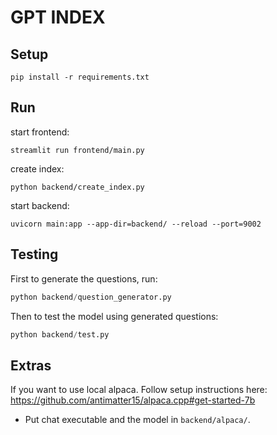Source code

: # GPT INDEX

## Setup

```
pip install -r requirements.txt
```
## Run

start frontend:
```
streamlit run frontend/main.py
```

create index:
```
python backend/create_index.py
```

start backend:
```
uvicorn main:app --app-dir=backend/ --reload --port=9002
```

## Testing

First to generate the questions, run:

```python
python backend/question_generator.py
```

Then to test the model using generated questions:

```python
python backend/test.py
```

## Extras

If you want to use local alpaca. Follow setup instructions here: https://github.com/antimatter15/alpaca.cpp#get-started-7b

- Put chat executable and the model in `backend/alpaca/`.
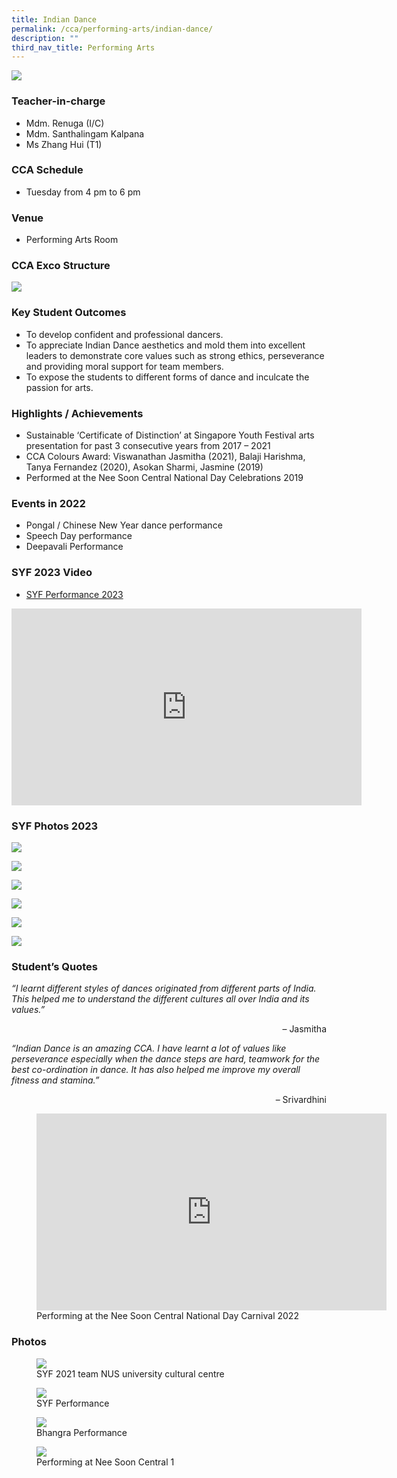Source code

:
 ```yaml
---
title: Indian Dance
permalink: /cca/performing-arts/indian-dance/
description: ""
third_nav_title: Performing Arts
---
```

![](/images/StudDevelopment/CCAs/PerformingArts/IndianDance/indian%20dance_2023.JPG)


### Teacher-in-charge	
* Mdm. Renuga (I/C)
* Mdm. Santhalingam Kalpana
* Ms Zhang Hui (T1)

### CCA Schedule
* Tuesday from 4 pm to 6 pm

### Venue
* Performing Arts Room

### CCA Exco Structure
![](/images/StudDevelopment/CCAs/PerformingArts/IndianDance/IndianDance_EXCO.jpg)

### Key Student Outcomes

* To develop confident and professional dancers.
* To appreciate Indian Dance aesthetics and mold them into excellent leaders to demonstrate core values such as strong ethics, perseverance and providing moral support for team members.
* To expose the students to different forms of dance and inculcate the passion for arts.

### Highlights / Achievements

* Sustainable ‘Certificate of Distinction’ at Singapore Youth Festival arts presentation for past 3 consecutive years from 2017 – 2021
* CCA Colours Award: Viswanathan Jasmitha (2021), Balaji Harishma, Tanya Fernandez (2020), Asokan Sharmi, Jasmine (2019)
* Performed at the Nee Soon Central National Day Celebrations 2019

### Events in 2022

* Pongal / Chinese New Year dance performance
* Speech Day performance
* Deepavali Performance

### SYF 2023 Video

* [SYF Performance 2023](https://youtu.be/qvN-rQqY4E0)

<iframe allowfullscreen="" allow="accelerometer; autoplay; clipboard-write; encrypted-media; gyroscope; picture-in-picture; web-share" frameborder="0" title="YouTube video player" src="https://www.youtube.com/embed/qvN-rQqY4E0" height="315" width="560"></iframe>

### SYF Photos 2023
![](/images/StudDevelopment/CCAs/PerformingArts/IndianDance/syf1-2023.png)

![](/images/StudDevelopment/CCAs/PerformingArts/IndianDance/syf2-2023.png)

![](/images/StudDevelopment/CCAs/PerformingArts/IndianDance/syf3-2023.png)

![](/images/StudDevelopment/CCAs/PerformingArts/IndianDance/syf4-2023.png)

![](/images/StudDevelopment/CCAs/PerformingArts/IndianDance/syf5-2023.png)

![](/images/StudDevelopment/CCAs/PerformingArts/IndianDance/syf6-2023.png)


### Student’s Quotes

*“I learnt different styles of dances originated from different parts of India. This helped me to understand the different cultures all over India and its values.”*

<div style="text-align:right">– Jasmitha</div>

*“Indian Dance is an amazing CCA. I have learnt a lot of values like perseverance especially when the dance steps are hard, teamwork for the best co-ordination in dance. It has also helped me improve my overall fitness and stamina.”*

<div style="text-align:right">– Srivardhini</div>

<figure><iframe width="560" height="315" src="https://www.youtube.com/embed/SISnDbEv5Qg" title="YouTube video player" frameborder="0" allow="accelerometer; autoplay; clipboard-write; encrypted-media; gyroscope; picture-in-picture; web-share" allowfullscreen=""></iframe><figcaption>Performing at the Nee Soon Central National Day Carnival 2022</figcaption></figure>



### Photos

<figure><img src="/images/StudDevelopment/CCAs/PerformingArts/IndianDance/IndianDance5.jpg"><figcaption>SYF 2021 team NUS university cultural centre</figcaption></figure>

<figure><img src="/images/StudDevelopment/CCAs/PerformingArts/IndianDance/IndianDance6.jpg"><figcaption>SYF Performance</figcaption></figure>

<figure><img src="/images/StudDevelopment/CCAs/PerformingArts/IndianDance/IndianDance7.jpg"><figcaption>Bhangra Performance</figcaption></figure>

<figure><img src="/images/StudDevelopment/CCAs/PerformingArts/IndianDance/IndianDance8.jpg"><figcaption>Performing at Nee Soon Central 1</figcaption></figure>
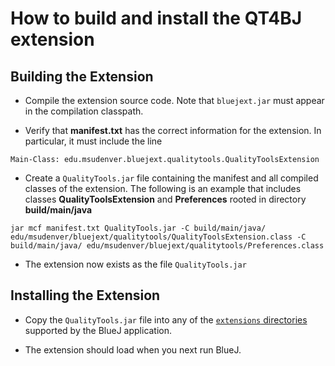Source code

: # How to build and install the QT4BJ extension

## Building the Extension
- Compile the extension source code.  Note that `bluejext.jar` must appear in the compilation classpath.

- Verify that **manifest.txt** has the correct information for the extension.  In particular, it must include the line

```Main-Class: edu.msudenver.bluejext.qualitytools.QualityToolsExtension```

- Create a `QualityTools.jar` file containing the manifest and all compiled classes of the extension.
The following is an example that includes classes **QualityToolsExtension** and **Preferences** rooted in directory **build/main/java**

```jar mcf manifest.txt QualityTools.jar -C build/main/java/ edu/msudenver/bluejext/qualitytools/QualityToolsExtension.class -C build/main/java/ edu/msudenver/bluejext/qualitytools/Preferences.class```

- The extension now exists as the file `QualityTools.jar`

## Installing the Extension
- Copy the `QualityTools.jar` file into any of the [`extensions` directories](https://www.bluej.org/extensions/extensions.html) supported by the BlueJ application.

- The extension should load when you next run BlueJ.
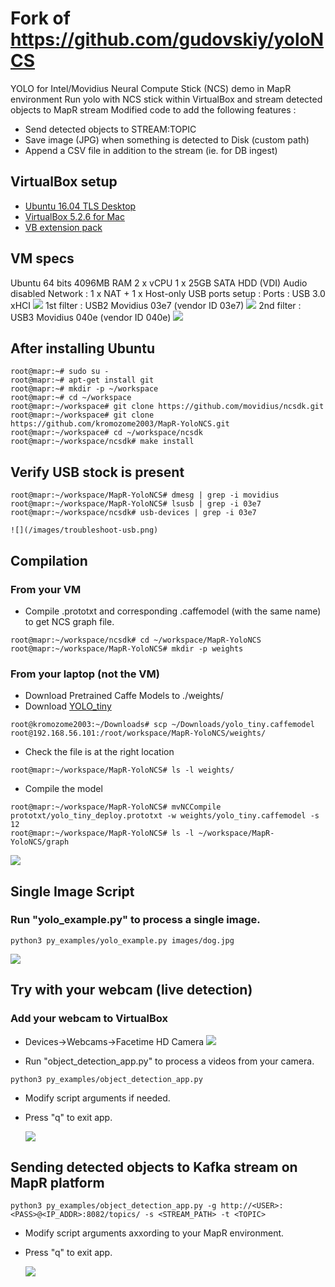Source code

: ﻿# Fork of https://github.com/gudovskiy/yoloNCS
YOLO for Intel/Movidius Neural Compute Stick (NCS) demo in MapR environment
Run yolo with NCS stick within VirtualBox and stream detected objects to MapR stream
Modified code to add the following features :
* Send detected objects to STREAM:TOPIC
* Save image (JPG) when something is detected to Disk (custom path)
* Append a CSV file in addition to the stream (ie. for DB ingest)

## VirtualBox setup
* [Ubuntu 16.04 TLS Desktop](https://www.ubuntu.com/download/desktop/thank-you?country=FR&version=16.04.4&architecture=amd64)
* [VirtualBox 5.2.6 for Mac](https://download.virtualbox.org/virtualbox/5.2.8/VirtualBox-5.2.8-121009-OSX.dmg)
* [VB extension pack](https://download.virtualbox.org/virtualbox/5.2.8/Oracle_VM_VirtualBox_Extension_Pack-5.2.8.vbox-extpack)

## VM specs
  Ubuntu 64 bits
  4096MB RAM
  2 x vCPU
  1 x 25GB SATA HDD (VDI)
  Audio disabled
  Network : 1 x NAT + 1 x Host-only
  USB ports setup : Ports : USB 3.0 xHCI
    ![](/images/vb-ports-usb.png)
  1st filter : USB2 Movidius 03e7 (vendor ID 03e7)
    ![](/images/vb-ports-usb-filter-03e7.png)
  2nd filter : USB3 Movidius 040e (vendor ID 040e)
    ![](/images/vb-ports-usb-filter-040e.png)

## After installing Ubuntu
```
root@mapr:~# sudo su -
root@mapr:~# apt-get install git
root@mapr:~# mkdir -p ~/workspace
root@mapr:~# cd ~/workspace
root@mapr:~/workspace# git clone https://github.com/movidius/ncsdk.git
root@mapr:~/workspace# git clone https://github.com/kromozome2003/MapR-YoloNCS.git
root@mapr:~/workspace# cd ~/workspace/ncsdk
root@mapr:~/workspace/ncsdk# make install
```

## Verify USB stock is present
```
root@mapr:~/workspace/MapR-YoloNCS# dmesg | grep -i movidius
root@mapr:~/workspace/MapR-YoloNCS# lsusb | grep -i 03e7
root@mapr:~/workspace/ncsdk# usb-devices | grep -i 03e7
```
    ![](/images/troubleshoot-usb.png)

## Compilation
### From your VM
* Compile .prototxt and corresponding .caffemodel (with the same name) to get NCS graph file.
```
root@mapr:~/workspace/ncsdk# cd ~/workspace/MapR-YoloNCS
root@mapr:~/workspace/MapR-YoloNCS# mkdir -p weights
```

### From your laptop (not the VM)
* Download Pretrained Caffe Models to ./weights/
* Download [YOLO_tiny](https://drive.google.com/file/d/0Bzy9LxvTYIgKNFEzOEdaZ3U0Nms/view?usp=sharing)
```
root@kromozome2003:~/Downloads# scp ~/Downloads/yolo_tiny.caffemodel root@192.168.56.101:/root/workspace/MapR-YoloNCS/weights/
```

* Check the file is at the right location
```
root@mapr:~/workspace/MapR-YoloNCS# ls -l weights/
```

* Compile the model
```
root@mapr:~/workspace/MapR-YoloNCS# mvNCCompile prototxt/yolo_tiny_deploy.prototxt -w weights/yolo_tiny.caffemodel -s 12
root@mapr:~/workspace/MapR-YoloNCS# ls -l ~/workspace/MapR-YoloNCS/graph
```

  ![](/images/compile-model.png)

## Single Image Script
### Run "yolo_example.py" to process a single image.
```
python3 py_examples/yolo_example.py images/dog.jpg
```

  ![](/images/yolo_dog.png)

## Try with your webcam (live detection)
### Add your webcam to VirtualBox
* Devices->Webcams->Facetime HD Camera
  ![](/images/webcam-vb.png)

* Run "object_detection_app.py" to process a videos from your camera.
```
python3 py_examples/object_detection_app.py
```

* Modify script arguments if needed.

* Press "q" to exit app.

  ![](/images/camera.png)

## Sending detected objects to Kafka stream on MapR platform
```
python3 py_examples/object_detection_app.py -g http://<USER>:<PASS>@<IP_ADDR>:8082/topics/ -s <STREAM_PATH> -t <TOPIC>
```
* Modify script arguments axxording to your MapR environment.
* Press "q" to exit app.

  ![](/images/mapr-stream-consumer.png)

________________

• THE PROBLEM: Copy out the lines above exactly, beginning at the one that contains "for team members." and ending at the one that contains "2017 – 2021".

• SOLUTION TO THIS PROBLEM:
* To appreciate Indian Dance aesthetics and mold them into excellent leaders to demonstrate core values such as strong ethics, perseverance and providing moral support for team members.
* To expose the students to different forms of dance and inculcate the passion for arts.

### Highlights / Achievements

* Sustainable ‘Certificate of Distinction’ at Singapore Youth Festival arts presentation for past 3 consecutive years from 2017 – 2021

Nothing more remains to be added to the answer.